The Velvet Underground is a stark illustration of the resounding effects one fellow’s innocuous stab at “hep” status can have. Whether the mid-’60s “psychedelic” or drug phase of rock ’n’ roll was a government conspiracy to subdue political activism by aggressively promoting a “stoned,” “wasted,” or “high” lifestyle can be debated, but it certainly had that effect. The drug culture in music on a teenybopper level was promoted by the entire rock ’n’ roll industry, and with especial vigor by anti-Communist underworld associates at record labels such as Roulette, Buddha, and Kama Sutra.
Like the shadowy figures behind high finance and political fixes, you, as a rock ’n’ roll leader, must deny that there are any directives or instructions to give, let alone any followers. As with the Mafia “don,” there will be those who resent your role, who will attempt to expose you, shame you, defrock you, and trash you as pretentious. The stronger the vitriol, the more you can be assured your influence is being felt. The resentment you inspire is a direct reflection of the perception of your influence. You must utilize this perception, however misguided, to your own ends.
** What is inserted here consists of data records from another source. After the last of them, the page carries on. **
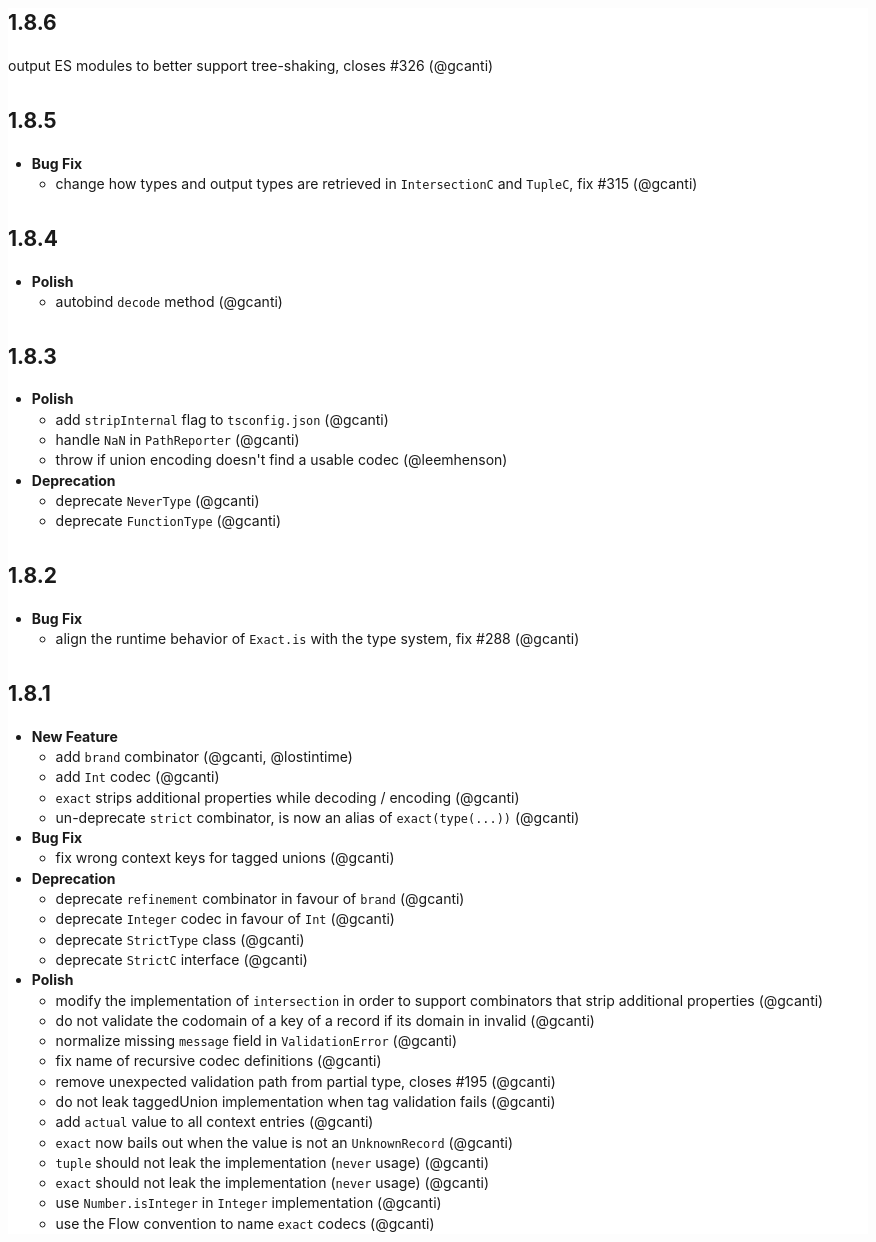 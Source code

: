 ## 1.8.6

output ES modules to better support tree-shaking, closes \#326 \(@gcanti\)

## 1.8.5

* **Bug Fix**
  * change how types and output types are retrieved in `IntersectionC` and `TupleC`, fix \#315 \(@gcanti\)

## 1.8.4

* **Polish**
  * autobind `decode` method \(@gcanti\)

## 1.8.3

* **Polish**
  * add `stripInternal` flag to `tsconfig.json` \(@gcanti\)
  * handle `NaN` in `PathReporter` \(@gcanti\)
  * throw if union encoding doesn't find a usable codec \(@leemhenson\)
* **Deprecation**
  * deprecate `NeverType` \(@gcanti\)
  * deprecate `FunctionType` \(@gcanti\)

## 1.8.2

* **Bug Fix**
  * align the runtime behavior of `Exact.is` with the type system, fix \#288 \(@gcanti\)

## 1.8.1

* **New Feature**
  * add `brand` combinator \(@gcanti, @lostintime\)
  * add `Int` codec \(@gcanti\)
  * `exact` strips additional properties while decoding / encoding \(@gcanti\)
  * un-deprecate `strict` combinator, is now an alias of `exact(type(...))` \(@gcanti\)
* **Bug Fix**
  * fix wrong context keys for tagged unions \(@gcanti\)
* **Deprecation**
  * deprecate `refinement` combinator in favour of `brand` \(@gcanti\)
  * deprecate `Integer` codec in favour of `Int` \(@gcanti\)
  * deprecate `StrictType` class \(@gcanti\)
  * deprecate `StrictC` interface \(@gcanti\)
* **Polish**
  * modify the implementation of `intersection` in order to support combinators that strip additional properties \(@gcanti\)
  * do not validate the codomain of a key of a record if its domain in invalid \(@gcanti\)
  * normalize missing `message` field in `ValidationError` \(@gcanti\)
  * fix name of recursive codec definitions \(@gcanti\)
  * remove unexpected validation path from partial type, closes \#195 \(@gcanti\)
  * do not leak taggedUnion implementation when tag validation fails \(@gcanti\)
  * add `actual` value to all context entries \(@gcanti\)
  * `exact` now bails out when the value is not an `UnknownRecord` \(@gcanti\)
  * `tuple` should not leak the implementation \(`never` usage\) \(@gcanti\)
  * `exact` should not leak the implementation \(`never` usage\) \(@gcanti\)
  * use `Number.isInteger` in `Integer` implementation \(@gcanti\)
  * use the Flow convention to name `exact` codecs \(@gcanti\)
As with any leader of men, you are constantly in danger of insurrection, and you will be scapegoated and held responsible for people’s paranoia, personal foibles, and bloating. You shall be the subject of ridicule, hatred, and contempt. You will encounter particular scorn on the Internet, a disembodied hate cloud where the assassins are anonymous onanists, striking out blindly in every direction. Don’t concern yourself with such “fuzz.” The only thing these creatures respect is your own disregard for them. Though they excoriate you bitterly in private, holding you up to an unflattering fun-house mirror, in person it will be all deference. Stay far away and a magic wall will sprout between you and your foes, keeping them in an enthralled state, paralyzed and beaten. Although groups are leaders, they might submit to the ultimate authority: the audience. As self-styled anarchists, the groups make heroic claims with regard to their autonomy from this body, insisting that they create their music just for themselves, that they are ideologically inflexible and driven only by their muse. At the box office and record store, the crushing oppression of mob rule grinds its jackboot into the neck of the groups, who eventually conform to the audience’s mundane dictates. Still, the pretense for the group is casual totalitarian control.
If groups are leaders, then the listeners are their followers. This realization might cause discomfort with many of the free-thinkers who enlist in rock ’n’ roll’s unkempt ranks. To these characters, it might seem immoral or unethical to recruit followers—unpaid, at that—to act for them. But in the USA, corporations (sometimes christened “nonprofits”) commandeer hundreds of thousands of young people in the prime of their lives to act as uncompensated laborers or “interns” every year.
These people are degraded, ordered about, and made to comply with the most tawdry, predictable demands. Meanwhile, consumers are programmed, bullied, forced to comply with ownership of useless sundries and “innovations,” cell phone “apps,” and computer systems. Prisons utilize inmates as chattel labor, completely uncompensated. A superexploited workforce, often unpaid or slave labor, has always been the engine which runs the US economy. Since your group will be part of this foul system, whether it likes it or not, the important thing is for the band itself to show deference to an even higher authority (such as “the blues,” an ideology, a maharishi or baba, or another group or musical idol). This will be the key to rehabilitating the rock band’s authority for its fans.